キジバトがベランダに営巣すると、フン害や鳴き声でうるさいことがあります。虫が沸くこともあるので、巣立ちまで耐えられないなら巣の駆除を依頼しましょう。
キジバトは野鳥なので、勝手に巣を取り除くのは鳥獣保護法違反になります。必ず市町村に問い合わせましょう。

飼育について

キジバトは野鳥のため、家で飼育することはできません。怪我をしたり、巣から落ちた雛を保護する場合は、必ず県の動物保護課に問い合わせましょう。

キジバトのヒナには、ピジョンミルクのかわりに豆乳を与えると良いとされています。
成長すれば米、豆、トウモロコシ、雑穀などに切り替えます。
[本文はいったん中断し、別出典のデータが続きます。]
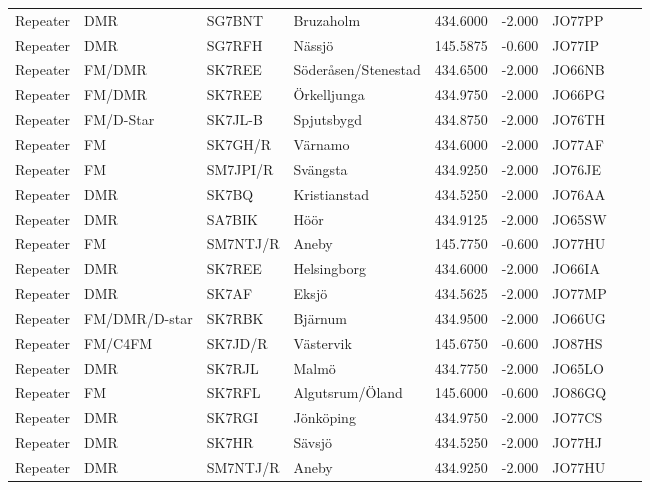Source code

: \begin{longtable}{llllrrlcl}
	Repeater & DMR             & SG7BNT   & Bruzaholm               &   434.6000 &   -2.000 & JO77PP &  \\
	Repeater & DMR             & SG7RFH   & Nässjö                  &   145.5875 &   -0.600 & JO77IP &  \\
	Repeater & FM/DMR          & SK7REE   & Söderåsen/Stenestad     &   434.6500 &   -2.000 & JO66NB &  \\
	Repeater & FM/DMR          & SK7REE   & Örkelljunga             &   434.9750 &   -2.000 & JO66PG &  \\
	Repeater & FM/D-Star       & SK7JL-B  & Spjutsbygd              &   434.8750 &   -2.000 & JO76TH &  \\
	Repeater & FM              & SK7GH/R  & Värnamo                 &   434.6000 &   -2.000 & JO77AF &  \\
	Repeater & FM              & SM7JPI/R & Svängsta                &   434.9250 &   -2.000 & JO76JE &  \\
	Repeater & DMR             & SK7BQ    & Kristianstad            &   434.5250 &   -2.000 & JO76AA &  \\
	Repeater & DMR             & SA7BIK   & Höör                    &   434.9125 &   -2.000 & JO65SW &  \\
	Repeater & FM              & SM7NTJ/R & Aneby                   &   145.7750 &   -0.600 & JO77HU &  \\
	Repeater & DMR             & SK7REE   & Helsingborg             &   434.6000 &   -2.000 & JO66IA &  \\
	Repeater & DMR             & SK7AF    & Eksjö                   &   434.5625 &   -2.000 & JO77MP &  \\
	Repeater & FM/DMR/D-star   & SK7RBK   & Bjärnum                 &   434.9500 &   -2.000 & JO66UG &  \\
	Repeater & FM/C4FM         & SK7JD/R  & Västervik               &   145.6750 &   -0.600 & JO87HS &  \\
	Repeater & DMR             & SK7RJL   & Malmö                   &   434.7750 &   -2.000 & JO65LO &  \\
	Repeater & FM              & SK7RFL   & Algutsrum/Öland         &   145.6000 &   -0.600 & JO86GQ &  \\
	Repeater & DMR             & SK7RGI   & Jönköping               &   434.9750 &   -2.000 & JO77CS &  \\
	Repeater & DMR             & SK7HR    & Sävsjö                  &   434.5250 &   -2.000 & JO77HJ &  \\
	Repeater & DMR             & SM7NTJ/R & Aneby                   &   434.9250 &   -2.000 & JO77HU &  \\

\end{longtable}
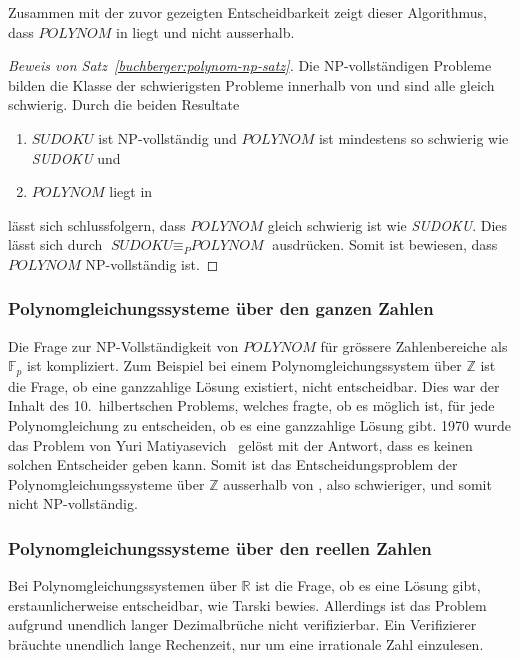 Zusammen mit der zuvor gezeigten Entscheidbarkeit zeigt dieser Algorithmus, dass $\textit{POLYNOM}$ in  liegt und nicht ausserhalb.

\begin{proof}[Beweis von Satz~\ref{buchberger:polynom-np-satz}]
Die NP-vollständigen Probleme bilden die Klasse der schwierigsten Probleme innerhalb von  und sind alle gleich schwierig.
Durch die beiden Resultate
\begin{enumerate}
  \item
  $\textit{SUDOKU}$ ist NP-vollständig und $\textit{POLYNOM}$ ist mindestens so schwierig wie {\it SU\-DO\-KU} und
  \item
  $\textit{POLYNOM}$ liegt in 
\end{enumerate}
lässt sich schlussfolgern, dass $\textit{POLYNOM}$ gleich schwierig ist wie {\it SUDOKU}.
Dies lässt sich durch
$\textit{SUDOKU} \equiv_{P} \textit{POLYNOM}$
ausdrücken.
%
Somit ist bewiesen, dass $\textit{POLYNOM}$ NP-vollständig ist.
\end{proof}

\subsubsection{Polynomgleichungssysteme über den ganzen Zahlen}
Die Frage zur NP-Vollständigkeit von $\textit{POLYNOM}$ für grössere Zahlenbereiche als $\mathbb{F}_p$ ist kompliziert.
Zum Beispiel bei einem Polynomgleichungssystem über $\mathbb{Z}$ ist die Frage, ob eine ganzzahlige Lösung existiert, nicht entscheidbar.
Dies war der Inhalt des 10.~hilbertschen Problems, welches fragte, ob es möglich ist, für jede Polynomgleichung zu entscheiden, ob es eine ganzzahlige Lösung gibt.
%
%
%
1970 wurde das Problem von Yuri Matiyasevich~\cite{buchberger:matiyasevich} gelöst mit der Antwort, dass es keinen solchen Entscheider geben kann.
%
Somit ist das Entscheidungsproblem der Polynomgleichungssysteme über $\mathbb{Z}$ ausserhalb von , also schwieriger, und somit nicht NP-vollständig.

\subsubsection{Polynomgleichungssysteme über den reellen Zahlen}
Bei Polynomgleichungssystemen über $\mathbb{R}$ ist die Frage, ob es eine Lösung gibt, erstaunlicherweise entscheidbar, wie Tarski bewies.
Allerdings ist das Problem aufgrund unendlich langer Dezimalbrüche nicht verifizierbar.
Ein Verifizierer bräuchte unendlich lange Rechenzeit, nur um eine irrationale Zahl einzulesen.


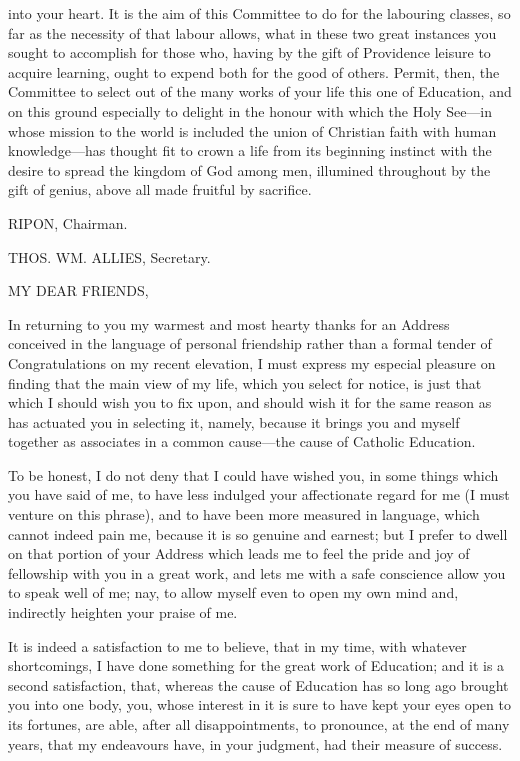 into your heart. It is the aim of this Committee to do for the
labouring classes, so far as the necessity of that labour allows, what
in these two great instances you sought to accomplish for those who,
having by the gift of Providence leisure to acquire learning, ought to
expend both for the good of others. Permit, then, the Committee to
select out of the many works of your life this one of Education, and
on this ground especially to delight in the honour with which the Holy
See—in whose mission to the world is included the union of Christian
faith with human knowledge—has thought fit to crown a life from its
beginning instinct with the desire to spread the kingdom of God among
men, illumined throughout by the gift of genius, above all made
fruitful by sacrifice.

RIPON, Chairman.

THOS. WM. ALLIES,
Secretary.


MY DEAR FRIENDS,

In returning to you my warmest and most hearty thanks for an Address
conceived in the language of personal friendship rather than a formal
tender of Congratulations on my recent elevation, I must express my
especial pleasure on finding that the main view of my life, which you
select for notice, is just that which I should wish you to fix upon,
and should wish it for the same reason as has actuated you in
selecting it, namely, because it brings you and myself together as
associates in a common cause—the cause of Catholic Education.

To be honest, I do not deny that I could have wished you, in some
things which you have said of me, to have less indulged your
affectionate regard for me (I must venture on this phrase), and to
have been more measured in language, which cannot indeed pain me,
because it is so genuine and earnest; but I prefer to dwell on that
portion of your Address which leads me to feel the pride and joy of
fellowship with you in a great work, and lets me with a safe
conscience allow you to speak well of me; nay, to allow myself even to
open my own mind and, indirectly heighten your praise of me.

It is indeed a satisfaction to me to believe, that in my time, with
whatever shortcomings, I have done something for the great work of
Education; and it is a second satisfaction, that, whereas the cause of
Education has so long ago brought you into one body, you, whose
interest in it is sure to have kept your eyes open to its fortunes,
are able, after all disappointments, to pronounce, at the end of many
years, that my endeavours have, in your judgment, had their measure of
success.

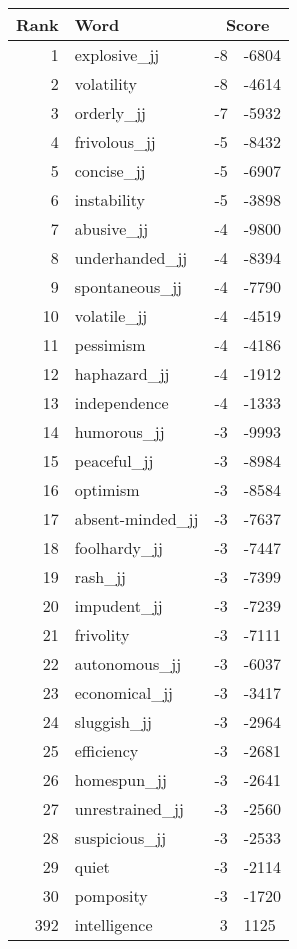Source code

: \begin{longtable}[!htbp]{| rlr@{.}l |}
    \hline
    \textbf{Rank} & \textbf{Word} & \multicolumn{2}{c|}{\textbf{Score}} \\
    \hline
    \endhead
    1 & explosive\_jj & -8 & -6804 \\
    2 & volatility & -8 & -4614 \\
    3 & orderly\_jj & -7 & -5932 \\
    4 & frivolous\_jj & -5 & -8432 \\
    5 & concise\_jj & -5 & -6907 \\
    6 & instability & -5 & -3898 \\
    7 & abusive\_jj & -4 & -9800 \\
    8 & underhanded\_jj & -4 & -8394 \\
    9 & spontaneous\_jj & -4 & -7790 \\
    10 & volatile\_jj & -4 & -4519 \\
    11 & pessimism & -4 & -4186 \\
    12 & haphazard\_jj & -4 & -1912 \\
    13 & independence & -4 & -1333 \\
    14 & humorous\_jj & -3 & -9993 \\
    15 & peaceful\_jj & -3 & -8984 \\
    16 & optimism & -3 & -8584 \\
    17 & absent-minded\_jj & -3 & -7637 \\
    18 & foolhardy\_jj & -3 & -7447 \\
    19 & rash\_jj & -3 & -7399 \\
    20 & impudent\_jj & -3 & -7239 \\
    21 & frivolity & -3 & -7111 \\
    22 & autonomous\_jj & -3 & -6037 \\
    23 & economical\_jj & -3 & -3417 \\
    24 & sluggish\_jj & -3 & -2964 \\
    25 & efficiency & -3 & -2681 \\
    26 & homespun\_jj & -3 & -2641 \\
    27 & unrestrained\_jj & -3 & -2560 \\
    28 & suspicious\_jj & -3 & -2533 \\
    29 & quiet & -3 & -2114 \\
    30 & pomposity & -3 & -1720 \\
    392 & intelligence & 3 & 1125 \\

\end{longtable}
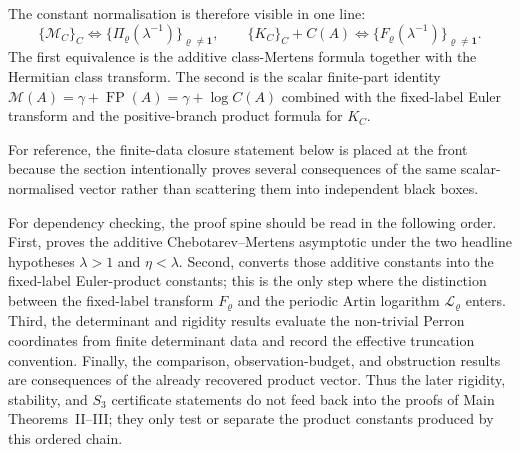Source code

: \documentclass[11pt,a4paper]{amsart}
\theoremstyle{plain}
\theoremstyle{definition}
\theoremstyle{remark}
\DeclareMathOperator{\FP}{FP}
\begin{document}
The constant normalisation is therefore visible in one line:
\[
  \{\mathcal M_C\}_C
  \Longleftrightarrow
  \{\Pi_\varrho(\lambda^{-1})\}_{\varrho\ne\mathbf1},
  \qquad
  \{K_C\}_C+C(A)
  \Longleftrightarrow
  \{F_\varrho(\lambda^{-1})\}_{\varrho\ne\mathbf1}.
\]
The first equivalence is the additive class-Mertens formula together with the
Hermitian class transform.  The second is the scalar finite-part identity
\(\mathcal M(A)=\gamma+\FP(A)=\gamma+\log C(A)\) combined with the fixed-label
Euler transform and the positive-branch product formula for \(K_C\).

For reference, the finite-data closure statement below is placed at the
front because the section intentionally proves several consequences of the
same scalar-normalised vector rather than scattering them into independent
black boxes.

For dependency checking, the proof spine should be read in the following
order.  First,  proves the additive
Chebotarev--Mertens asymptotic under the two headline hypotheses
\(\lambda>1\) and \(\eta<\lambda\).  Second,
 converts
those additive constants into the fixed-label Euler-product constants; this is
the only step where the distinction between the fixed-label transform
\(F_\varrho\) and the periodic Artin logarithm \(\mathcal L_\varrho\) enters.
Third, the determinant and rigidity results evaluate the non-trivial Perron
coordinates from finite determinant data and record the effective truncation
convention.  Finally, the comparison, observation-budget, and obstruction
results are consequences of the already recovered product vector.  Thus the
later rigidity, stability, and \(S_3\) certificate statements do not feed back
into the proofs of Main Theorems~II--III; they only test or separate the
product constants produced by this ordered chain.
\end{document}
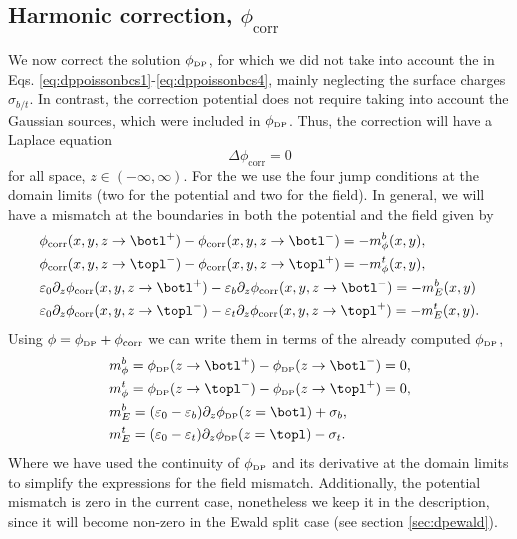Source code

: \documentclass[twoside,openright,titlepage,numbers=noenddot,%
headinclude,footinclude,cleardoublepage=empty,abstract=on,
BCOR=5mm,fontsize=11pt, dvipsnames, paper=b5
]{scrreprt}
\newcommand{\corr}{\text{corr}}
\newcommand{\dpr}{\text{\tiny DP}}
\begin{document}
\subsection{Harmonic correction, $\phi_{\corr}$}\label{sec:dpcorr}
We now correct the solution $\phi_{\dpr}$, for which we did not take into account the \bcs in Eqs. \eqref{eq:dppoissonbcs1}-\eqref{eq:dppoissonbcs4}, mainly neglecting the surface charges $\sigma_{b/t}$. In contrast, the correction potential does not require taking into account the Gaussian sources, which were included in $\phi_{\dpr}$. Thus, the correction will have a Laplace equation
\begin{equation}
  \label{eq:dppoissonlaplacecorr}
  \Delta \phi_{\corr} = 0
\end{equation}
for all space, $z\in(-\infty, \infty)$. For the \bcs we use the four jump conditions at the domain limits (two for the potential and two for the field). In general, we will have a mismatch at the boundaries in both the potential and the field given by
\begin{equation}
  \label{eq:dppoissonmismatchcorr}
  \begin{aligned}
    &\phi_{\corr}(x,y,z\rightarrow \botl^+) - \phi_{\corr}(x,y,z\rightarrow \botl^-) = -m_{\phi}^{b}(x,y),\\
    &\phi_{\corr}(x,y,z\rightarrow \topl^-) - \phi_{\corr}(x,y,z\rightarrow \topl^+) = -m_{\phi}^{t}(x,y),\\
    &\varepsilon_0\partial_z\phi_{\corr}(x,y,z\rightarrow \botl^+) - \varepsilon_{b}\partial_z\phi_{\corr}(x,y,z\rightarrow \botl^-) = -m_E^{b}(x,y)\\
    &\varepsilon_0\partial_z\phi_{\corr}(x,y,z\rightarrow \topl^-) - \varepsilon_{t}\partial_z\phi_{\corr}(x,y,z\rightarrow \topl^+) = -m_E^{t}(x,y).
  \end{aligned}
\end{equation}
Using $\phi = \phi_{\dpr} + \phi_{\corr}$ we can write them in terms of the already computed $\phi_{\dpr}$, 
\begin{equation}
  \begin{aligned}
    &m_{\phi}^{b} = \phi_{\dpr}(z\rightarrow \botl^+) - \phi_{\dpr}(z\rightarrow \botl^-) = 0,\\
    &m_{\phi}^{t} = \phi_{\dpr}(z\rightarrow \topl^-) - \phi_{\dpr}(z\rightarrow \topl^+) = 0,\\
    &m_E^{b} = (\varepsilon_0 - \varepsilon_{b})\partial_z\phi_{\dpr}(z=\botl) + \sigma_{b},\\
    &m_E^{t} = (\varepsilon_0 - \varepsilon_{t})\partial_z\phi_{\dpr}(z=\topl) - \sigma_{t}.
  \end{aligned}
\end{equation}
Where we have used the continuity of $\phi_{\dpr}$ and its derivative at the domain limits to simplify the expressions for the field mismatch. Additionally, the potential mismatch is zero in the current case, nonetheless we keep it in the description, since it will become non-zero in the Ewald split case (see section \ref{sec:dpewald}).
\end{document}
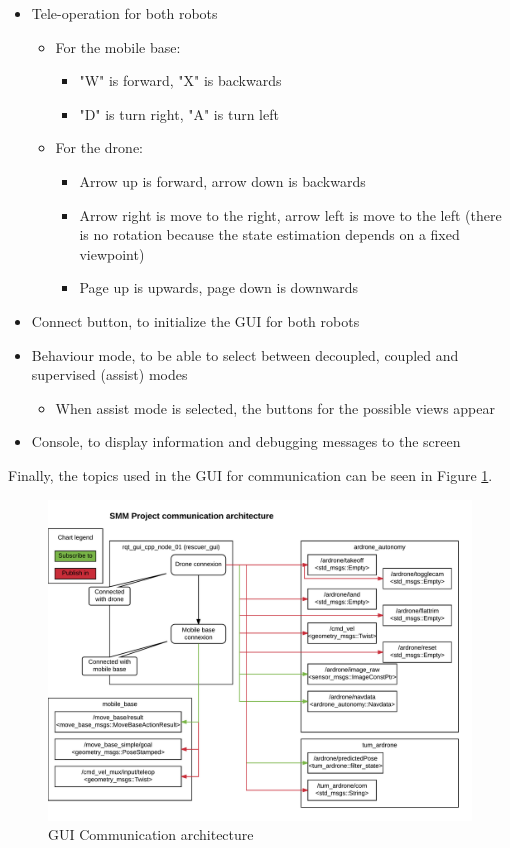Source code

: \documentclass[11pt,a4paper]{article}
\begin{document}
\begin{itemize}
	\begin{itemize}
		\item Tele-operation for both robots
		\begin{itemize}
			\item For the mobile base:
			\begin{itemize}
				\item "W" is forward, "X" is backwards
				\item "D" is turn right, "A" is turn left			
			\end{itemize}
			\item For the drone:
			\begin{itemize}
				\item Arrow up is forward, arrow down is backwards
				\item Arrow right is move to the right, arrow left is move to the left (there is no rotation 
				because the state estimation depends on a fixed viewpoint)
				\item Page up is upwards, page down is downwards
			\end{itemize}	
		\end{itemize}
		\item Connect button, to initialize the GUI for both robots
		\item Behaviour mode, to be able to select between decoupled, coupled and supervised (assist) modes	
		\begin{itemize}
			\item When assist mode is selected, the buttons for the possible views appear
		\end{itemize}		
		\item Console, to display information and debugging messages to the screen	
	\end{itemize}
\end{itemize}

Finally, the topics used in the GUI for communication can be seen in Figure \ref{fig:guicomm}.




\begin{figure}[ht]	
\centering
\includegraphics[width=12.7cm]{communicationArchitecture.png}
\caption{GUI Communication architecture}
\label{fig:guicomm}
\end{figure}
\clearpage
\end{document}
ミルワームなど昆虫類も食べます。ハト用のエサを与えると安心です。

「そのう」に小石を貯めて消化を促すため、貝殻や小石も少し与えましょう。

雛を拾っても、怪我がなければ木の上に上げておくだけで様子見しましょう。やがて親がやって来ます。

エピソード

キジバトは幸運のシンボルとされ、古くから人々に愛されている鳥です。
夫婦仲が非常に良く、子育て熱心な生態も愛される要因でしょう。
近年ハンターが減っている上に、庭などで鳥にエサを与える方も増えたため、キジバトと人の距離は大きく縮まっています。

しかし、良くも悪くも図々しさを発揮するため、中には害鳥として嫌がる方もいます。
キジバト対策で、ベランダに網を張ることもあります。キジバト独特のさえずりが、うるさいと感じることもありますが、野鳥なのでみだりに追い立てると通報されかねません。
キジバト避けに、窓ガラスに鷹のシルエットを貼って警戒を促すという方法もあります。